Directions for this task: Only the lines from the start of the entries through the line with "## View PDF" are wanted; please output them exactly.

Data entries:
▼▼▼

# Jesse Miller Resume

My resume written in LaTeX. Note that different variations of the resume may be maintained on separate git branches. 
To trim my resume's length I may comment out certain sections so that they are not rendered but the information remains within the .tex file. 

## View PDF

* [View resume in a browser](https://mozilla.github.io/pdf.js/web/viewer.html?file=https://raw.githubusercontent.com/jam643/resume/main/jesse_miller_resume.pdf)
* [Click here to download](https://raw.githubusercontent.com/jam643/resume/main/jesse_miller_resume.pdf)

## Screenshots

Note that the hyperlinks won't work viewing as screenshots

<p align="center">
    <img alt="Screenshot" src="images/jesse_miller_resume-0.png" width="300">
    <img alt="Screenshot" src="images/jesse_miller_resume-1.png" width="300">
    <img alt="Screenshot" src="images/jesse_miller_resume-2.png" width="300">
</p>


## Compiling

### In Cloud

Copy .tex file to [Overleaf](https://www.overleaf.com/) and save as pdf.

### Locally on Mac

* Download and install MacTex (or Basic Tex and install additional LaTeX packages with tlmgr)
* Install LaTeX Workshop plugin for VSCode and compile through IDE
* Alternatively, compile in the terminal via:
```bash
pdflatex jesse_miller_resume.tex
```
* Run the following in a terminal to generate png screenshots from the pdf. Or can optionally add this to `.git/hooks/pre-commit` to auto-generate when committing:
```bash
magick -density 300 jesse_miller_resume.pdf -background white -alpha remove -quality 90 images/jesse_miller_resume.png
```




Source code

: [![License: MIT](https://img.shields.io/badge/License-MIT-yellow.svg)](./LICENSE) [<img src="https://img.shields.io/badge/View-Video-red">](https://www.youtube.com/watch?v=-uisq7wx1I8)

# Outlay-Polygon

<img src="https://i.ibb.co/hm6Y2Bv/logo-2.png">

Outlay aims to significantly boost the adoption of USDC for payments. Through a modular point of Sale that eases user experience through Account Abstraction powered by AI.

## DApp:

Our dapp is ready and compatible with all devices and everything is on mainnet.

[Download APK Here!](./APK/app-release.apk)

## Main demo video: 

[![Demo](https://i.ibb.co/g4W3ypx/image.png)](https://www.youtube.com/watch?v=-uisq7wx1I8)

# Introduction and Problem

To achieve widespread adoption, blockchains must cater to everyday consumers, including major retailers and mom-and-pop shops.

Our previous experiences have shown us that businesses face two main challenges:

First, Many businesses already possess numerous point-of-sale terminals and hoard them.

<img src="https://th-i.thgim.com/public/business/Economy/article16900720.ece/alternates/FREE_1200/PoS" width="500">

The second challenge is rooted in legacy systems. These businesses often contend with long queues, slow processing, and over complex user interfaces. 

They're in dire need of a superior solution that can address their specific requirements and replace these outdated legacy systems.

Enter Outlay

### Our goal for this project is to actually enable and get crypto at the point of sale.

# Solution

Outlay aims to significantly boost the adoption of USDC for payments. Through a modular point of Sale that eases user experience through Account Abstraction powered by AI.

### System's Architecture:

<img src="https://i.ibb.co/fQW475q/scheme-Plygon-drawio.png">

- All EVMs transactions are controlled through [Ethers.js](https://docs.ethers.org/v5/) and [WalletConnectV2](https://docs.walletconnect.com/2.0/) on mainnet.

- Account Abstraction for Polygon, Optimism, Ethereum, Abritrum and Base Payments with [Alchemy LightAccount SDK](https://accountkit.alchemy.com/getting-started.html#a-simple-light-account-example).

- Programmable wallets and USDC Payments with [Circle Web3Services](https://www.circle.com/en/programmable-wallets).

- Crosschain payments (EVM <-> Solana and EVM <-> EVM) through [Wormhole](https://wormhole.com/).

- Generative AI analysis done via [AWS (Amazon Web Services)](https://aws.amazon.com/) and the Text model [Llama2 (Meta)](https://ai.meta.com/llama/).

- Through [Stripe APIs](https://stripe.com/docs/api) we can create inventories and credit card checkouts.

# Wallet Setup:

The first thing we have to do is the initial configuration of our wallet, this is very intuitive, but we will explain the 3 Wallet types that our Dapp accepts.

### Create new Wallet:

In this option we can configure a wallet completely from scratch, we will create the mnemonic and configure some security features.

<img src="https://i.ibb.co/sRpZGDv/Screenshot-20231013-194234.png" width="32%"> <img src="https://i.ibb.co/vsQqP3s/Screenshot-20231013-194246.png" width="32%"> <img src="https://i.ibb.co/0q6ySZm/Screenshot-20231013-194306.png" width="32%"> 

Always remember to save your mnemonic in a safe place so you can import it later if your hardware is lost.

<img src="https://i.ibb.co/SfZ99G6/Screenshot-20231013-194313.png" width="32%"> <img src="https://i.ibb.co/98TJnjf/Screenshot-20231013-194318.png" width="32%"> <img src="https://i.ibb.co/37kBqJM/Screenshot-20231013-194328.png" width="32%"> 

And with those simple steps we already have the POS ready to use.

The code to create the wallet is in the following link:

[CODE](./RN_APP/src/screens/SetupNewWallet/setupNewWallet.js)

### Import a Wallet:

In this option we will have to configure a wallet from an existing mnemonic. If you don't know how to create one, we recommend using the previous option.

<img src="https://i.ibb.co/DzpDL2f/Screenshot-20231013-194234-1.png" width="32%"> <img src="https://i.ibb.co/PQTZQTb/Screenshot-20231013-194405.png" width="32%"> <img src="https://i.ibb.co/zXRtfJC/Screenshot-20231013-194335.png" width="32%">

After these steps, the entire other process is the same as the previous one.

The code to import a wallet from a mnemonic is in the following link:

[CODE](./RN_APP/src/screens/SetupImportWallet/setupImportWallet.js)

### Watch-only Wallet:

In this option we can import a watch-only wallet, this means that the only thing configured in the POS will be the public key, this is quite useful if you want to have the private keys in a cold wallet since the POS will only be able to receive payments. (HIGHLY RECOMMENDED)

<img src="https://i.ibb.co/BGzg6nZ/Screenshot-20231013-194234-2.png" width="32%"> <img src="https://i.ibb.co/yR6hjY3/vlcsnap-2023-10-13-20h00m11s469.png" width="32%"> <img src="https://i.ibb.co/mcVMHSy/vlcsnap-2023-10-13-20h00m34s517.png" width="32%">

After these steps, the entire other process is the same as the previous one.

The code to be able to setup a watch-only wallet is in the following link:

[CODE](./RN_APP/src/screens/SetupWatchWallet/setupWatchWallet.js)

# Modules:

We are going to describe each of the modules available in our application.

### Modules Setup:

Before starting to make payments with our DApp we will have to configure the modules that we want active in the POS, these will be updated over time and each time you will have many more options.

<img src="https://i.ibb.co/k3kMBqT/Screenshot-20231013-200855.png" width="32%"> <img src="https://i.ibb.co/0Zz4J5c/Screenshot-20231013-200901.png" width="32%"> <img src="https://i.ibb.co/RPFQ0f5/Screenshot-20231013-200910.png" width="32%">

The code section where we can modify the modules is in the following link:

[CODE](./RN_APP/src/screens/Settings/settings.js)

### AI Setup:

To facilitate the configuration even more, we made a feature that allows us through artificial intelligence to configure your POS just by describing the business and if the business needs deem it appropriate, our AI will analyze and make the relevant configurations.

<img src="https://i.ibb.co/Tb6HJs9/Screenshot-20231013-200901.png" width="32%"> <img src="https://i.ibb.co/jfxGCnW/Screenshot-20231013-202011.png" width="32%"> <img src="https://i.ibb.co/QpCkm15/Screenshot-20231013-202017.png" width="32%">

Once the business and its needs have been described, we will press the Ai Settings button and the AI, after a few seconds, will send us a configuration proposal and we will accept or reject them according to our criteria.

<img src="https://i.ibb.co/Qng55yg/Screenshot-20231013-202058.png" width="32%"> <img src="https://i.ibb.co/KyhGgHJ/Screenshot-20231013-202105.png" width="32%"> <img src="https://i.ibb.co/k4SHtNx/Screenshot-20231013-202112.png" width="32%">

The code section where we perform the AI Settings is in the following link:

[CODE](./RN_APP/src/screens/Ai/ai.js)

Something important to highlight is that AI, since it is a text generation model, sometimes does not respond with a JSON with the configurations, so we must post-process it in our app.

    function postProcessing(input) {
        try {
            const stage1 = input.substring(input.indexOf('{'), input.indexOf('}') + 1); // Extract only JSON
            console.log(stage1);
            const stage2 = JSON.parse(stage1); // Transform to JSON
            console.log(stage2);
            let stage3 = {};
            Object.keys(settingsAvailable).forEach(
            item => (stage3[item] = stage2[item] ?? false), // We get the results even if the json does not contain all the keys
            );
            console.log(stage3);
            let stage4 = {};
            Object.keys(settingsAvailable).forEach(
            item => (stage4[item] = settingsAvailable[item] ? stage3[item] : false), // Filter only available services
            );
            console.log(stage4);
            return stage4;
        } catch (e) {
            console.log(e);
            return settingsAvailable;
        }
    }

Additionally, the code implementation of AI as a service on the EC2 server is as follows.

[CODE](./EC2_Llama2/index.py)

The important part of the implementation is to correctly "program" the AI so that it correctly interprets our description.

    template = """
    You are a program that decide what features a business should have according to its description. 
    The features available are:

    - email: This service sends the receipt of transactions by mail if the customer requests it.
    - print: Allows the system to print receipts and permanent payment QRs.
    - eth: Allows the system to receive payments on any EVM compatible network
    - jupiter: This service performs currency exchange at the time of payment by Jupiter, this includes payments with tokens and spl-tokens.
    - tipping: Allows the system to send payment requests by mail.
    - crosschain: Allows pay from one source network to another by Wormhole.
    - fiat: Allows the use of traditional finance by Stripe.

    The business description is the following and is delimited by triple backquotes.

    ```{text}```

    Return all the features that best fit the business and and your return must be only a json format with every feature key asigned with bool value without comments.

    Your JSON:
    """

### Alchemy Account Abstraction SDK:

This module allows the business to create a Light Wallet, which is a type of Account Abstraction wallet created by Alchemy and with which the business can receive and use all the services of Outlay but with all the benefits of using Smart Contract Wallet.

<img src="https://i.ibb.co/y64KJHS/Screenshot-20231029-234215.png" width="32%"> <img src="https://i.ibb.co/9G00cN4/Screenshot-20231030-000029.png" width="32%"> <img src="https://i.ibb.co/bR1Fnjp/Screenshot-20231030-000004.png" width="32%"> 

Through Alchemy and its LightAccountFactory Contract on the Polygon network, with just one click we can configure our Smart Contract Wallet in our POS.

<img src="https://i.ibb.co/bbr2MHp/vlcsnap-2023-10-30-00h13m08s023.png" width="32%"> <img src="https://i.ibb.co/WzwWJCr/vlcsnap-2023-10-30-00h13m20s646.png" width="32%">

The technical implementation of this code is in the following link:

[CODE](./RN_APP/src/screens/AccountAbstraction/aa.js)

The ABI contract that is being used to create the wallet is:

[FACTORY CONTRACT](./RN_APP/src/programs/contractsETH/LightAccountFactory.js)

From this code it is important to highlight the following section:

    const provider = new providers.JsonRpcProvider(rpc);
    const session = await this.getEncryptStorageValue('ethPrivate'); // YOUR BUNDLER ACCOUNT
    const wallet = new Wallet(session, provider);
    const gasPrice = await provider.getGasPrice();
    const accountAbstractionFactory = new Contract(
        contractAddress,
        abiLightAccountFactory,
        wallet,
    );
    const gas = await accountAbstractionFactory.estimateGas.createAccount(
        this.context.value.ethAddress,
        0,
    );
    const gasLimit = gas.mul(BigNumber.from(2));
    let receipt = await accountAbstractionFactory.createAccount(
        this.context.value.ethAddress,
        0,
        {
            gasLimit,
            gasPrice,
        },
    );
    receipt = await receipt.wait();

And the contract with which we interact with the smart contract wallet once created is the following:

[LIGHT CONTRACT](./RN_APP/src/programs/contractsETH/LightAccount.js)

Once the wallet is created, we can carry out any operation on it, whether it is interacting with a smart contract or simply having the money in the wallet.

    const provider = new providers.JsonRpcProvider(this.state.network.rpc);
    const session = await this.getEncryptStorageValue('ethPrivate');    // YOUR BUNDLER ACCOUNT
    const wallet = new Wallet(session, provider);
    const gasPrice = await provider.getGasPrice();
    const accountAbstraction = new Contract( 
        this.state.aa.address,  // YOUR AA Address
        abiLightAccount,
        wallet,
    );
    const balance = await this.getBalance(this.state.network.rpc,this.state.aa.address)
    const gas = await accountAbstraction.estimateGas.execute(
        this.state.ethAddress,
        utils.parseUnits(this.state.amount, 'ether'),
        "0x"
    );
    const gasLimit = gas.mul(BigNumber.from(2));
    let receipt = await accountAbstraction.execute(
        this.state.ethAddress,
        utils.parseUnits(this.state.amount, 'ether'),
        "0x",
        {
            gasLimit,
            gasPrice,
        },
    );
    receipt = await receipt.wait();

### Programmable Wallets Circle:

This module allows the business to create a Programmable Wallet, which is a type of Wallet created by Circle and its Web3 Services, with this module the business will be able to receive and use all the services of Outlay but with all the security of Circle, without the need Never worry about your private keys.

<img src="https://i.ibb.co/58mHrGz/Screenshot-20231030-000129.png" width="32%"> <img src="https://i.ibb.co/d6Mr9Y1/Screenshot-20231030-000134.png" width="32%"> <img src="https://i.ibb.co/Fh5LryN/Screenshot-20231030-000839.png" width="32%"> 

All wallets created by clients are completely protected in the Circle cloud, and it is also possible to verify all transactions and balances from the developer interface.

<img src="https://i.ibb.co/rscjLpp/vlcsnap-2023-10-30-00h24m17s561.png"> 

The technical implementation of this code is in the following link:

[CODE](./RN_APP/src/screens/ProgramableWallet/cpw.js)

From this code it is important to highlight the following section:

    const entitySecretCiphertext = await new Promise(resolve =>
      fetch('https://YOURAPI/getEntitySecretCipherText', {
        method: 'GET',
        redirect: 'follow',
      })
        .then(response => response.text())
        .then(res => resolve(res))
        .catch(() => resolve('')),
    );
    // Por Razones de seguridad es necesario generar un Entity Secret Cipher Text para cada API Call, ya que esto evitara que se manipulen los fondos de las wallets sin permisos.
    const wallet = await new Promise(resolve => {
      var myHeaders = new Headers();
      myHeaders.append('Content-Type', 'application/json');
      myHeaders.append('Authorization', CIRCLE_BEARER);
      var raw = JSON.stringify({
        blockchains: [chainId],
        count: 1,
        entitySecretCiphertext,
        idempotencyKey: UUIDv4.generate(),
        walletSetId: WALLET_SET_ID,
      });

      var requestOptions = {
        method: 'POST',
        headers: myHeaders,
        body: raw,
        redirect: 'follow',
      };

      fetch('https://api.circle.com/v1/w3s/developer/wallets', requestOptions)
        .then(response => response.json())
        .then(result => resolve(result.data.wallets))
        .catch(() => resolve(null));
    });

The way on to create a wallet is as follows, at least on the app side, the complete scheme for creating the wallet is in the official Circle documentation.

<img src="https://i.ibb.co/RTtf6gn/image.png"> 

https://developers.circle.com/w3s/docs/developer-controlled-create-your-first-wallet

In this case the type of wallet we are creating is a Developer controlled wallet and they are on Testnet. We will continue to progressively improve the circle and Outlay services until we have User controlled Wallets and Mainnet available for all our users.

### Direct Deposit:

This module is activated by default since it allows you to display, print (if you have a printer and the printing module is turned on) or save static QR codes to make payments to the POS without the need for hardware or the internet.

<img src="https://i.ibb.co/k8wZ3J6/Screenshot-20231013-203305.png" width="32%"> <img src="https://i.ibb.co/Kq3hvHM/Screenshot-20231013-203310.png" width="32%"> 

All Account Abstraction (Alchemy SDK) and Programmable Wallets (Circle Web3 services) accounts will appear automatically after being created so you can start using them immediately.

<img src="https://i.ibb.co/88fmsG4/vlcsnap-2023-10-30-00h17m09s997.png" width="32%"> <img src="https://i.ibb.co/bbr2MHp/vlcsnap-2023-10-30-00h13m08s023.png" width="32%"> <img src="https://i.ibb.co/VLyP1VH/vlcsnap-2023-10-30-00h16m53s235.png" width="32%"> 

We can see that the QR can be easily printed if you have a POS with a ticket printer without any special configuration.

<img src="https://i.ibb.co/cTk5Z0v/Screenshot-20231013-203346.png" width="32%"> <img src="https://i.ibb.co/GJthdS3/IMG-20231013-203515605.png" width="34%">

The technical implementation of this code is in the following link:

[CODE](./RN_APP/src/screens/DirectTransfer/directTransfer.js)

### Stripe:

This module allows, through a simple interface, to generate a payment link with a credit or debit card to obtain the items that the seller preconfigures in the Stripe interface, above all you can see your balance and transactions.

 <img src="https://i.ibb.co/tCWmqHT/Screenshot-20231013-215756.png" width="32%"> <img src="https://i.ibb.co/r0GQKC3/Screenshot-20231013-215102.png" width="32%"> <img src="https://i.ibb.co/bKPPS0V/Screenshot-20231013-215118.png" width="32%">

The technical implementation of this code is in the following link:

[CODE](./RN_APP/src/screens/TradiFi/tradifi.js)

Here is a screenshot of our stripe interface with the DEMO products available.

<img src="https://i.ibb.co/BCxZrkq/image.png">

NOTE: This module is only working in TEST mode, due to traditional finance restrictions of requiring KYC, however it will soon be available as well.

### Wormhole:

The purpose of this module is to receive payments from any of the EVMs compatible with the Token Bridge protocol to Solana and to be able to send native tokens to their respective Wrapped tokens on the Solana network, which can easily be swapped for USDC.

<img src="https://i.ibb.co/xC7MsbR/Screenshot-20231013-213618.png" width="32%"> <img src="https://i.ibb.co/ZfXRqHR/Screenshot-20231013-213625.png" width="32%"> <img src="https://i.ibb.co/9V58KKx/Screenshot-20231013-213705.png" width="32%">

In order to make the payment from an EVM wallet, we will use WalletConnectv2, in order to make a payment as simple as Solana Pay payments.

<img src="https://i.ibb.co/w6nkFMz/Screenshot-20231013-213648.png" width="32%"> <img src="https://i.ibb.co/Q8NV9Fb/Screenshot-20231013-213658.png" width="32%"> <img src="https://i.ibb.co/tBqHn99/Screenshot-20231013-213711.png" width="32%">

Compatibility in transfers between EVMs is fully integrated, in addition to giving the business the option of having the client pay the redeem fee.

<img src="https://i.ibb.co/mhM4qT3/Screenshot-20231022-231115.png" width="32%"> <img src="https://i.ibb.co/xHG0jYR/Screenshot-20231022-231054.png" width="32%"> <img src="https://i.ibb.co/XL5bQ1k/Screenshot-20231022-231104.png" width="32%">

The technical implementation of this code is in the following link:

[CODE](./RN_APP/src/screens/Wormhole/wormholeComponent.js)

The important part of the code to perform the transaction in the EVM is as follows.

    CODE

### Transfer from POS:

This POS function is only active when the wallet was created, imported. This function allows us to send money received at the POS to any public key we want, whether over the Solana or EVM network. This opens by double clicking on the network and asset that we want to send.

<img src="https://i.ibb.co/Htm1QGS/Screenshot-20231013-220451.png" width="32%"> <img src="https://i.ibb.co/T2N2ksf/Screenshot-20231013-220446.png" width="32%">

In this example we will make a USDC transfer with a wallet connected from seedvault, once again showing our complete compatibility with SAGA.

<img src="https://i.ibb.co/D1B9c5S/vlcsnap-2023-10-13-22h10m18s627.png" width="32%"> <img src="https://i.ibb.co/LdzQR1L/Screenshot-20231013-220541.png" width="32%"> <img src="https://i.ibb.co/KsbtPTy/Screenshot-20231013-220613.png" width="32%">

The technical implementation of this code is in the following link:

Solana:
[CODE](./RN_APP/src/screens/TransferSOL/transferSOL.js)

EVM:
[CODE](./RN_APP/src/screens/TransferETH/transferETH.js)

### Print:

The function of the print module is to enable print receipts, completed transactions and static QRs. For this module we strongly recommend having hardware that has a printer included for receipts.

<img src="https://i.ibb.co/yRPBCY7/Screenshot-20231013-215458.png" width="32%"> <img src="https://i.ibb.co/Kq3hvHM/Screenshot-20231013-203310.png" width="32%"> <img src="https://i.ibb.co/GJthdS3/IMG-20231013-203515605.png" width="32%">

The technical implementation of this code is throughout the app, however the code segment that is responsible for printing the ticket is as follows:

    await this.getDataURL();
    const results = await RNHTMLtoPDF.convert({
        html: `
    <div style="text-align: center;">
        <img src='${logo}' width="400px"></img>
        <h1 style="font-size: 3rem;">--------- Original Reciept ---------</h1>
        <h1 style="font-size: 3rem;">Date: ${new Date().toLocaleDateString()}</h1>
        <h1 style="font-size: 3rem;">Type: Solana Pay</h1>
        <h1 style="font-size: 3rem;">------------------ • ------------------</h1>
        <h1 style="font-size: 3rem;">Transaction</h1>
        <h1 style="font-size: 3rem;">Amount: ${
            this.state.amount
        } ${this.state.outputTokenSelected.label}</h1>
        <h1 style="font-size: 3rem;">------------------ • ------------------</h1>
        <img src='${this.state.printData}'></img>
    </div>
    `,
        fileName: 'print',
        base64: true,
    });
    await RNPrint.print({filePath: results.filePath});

▲▲▲

Reply to the exercise:
# Jesse Miller Resume

My resume written in LaTeX. Note that different variations of the resume may be maintained on separate git branches. 
To trim my resume's length I may comment out certain sections so that they are not rendered but the information remains within the .tex file. 

## View PDF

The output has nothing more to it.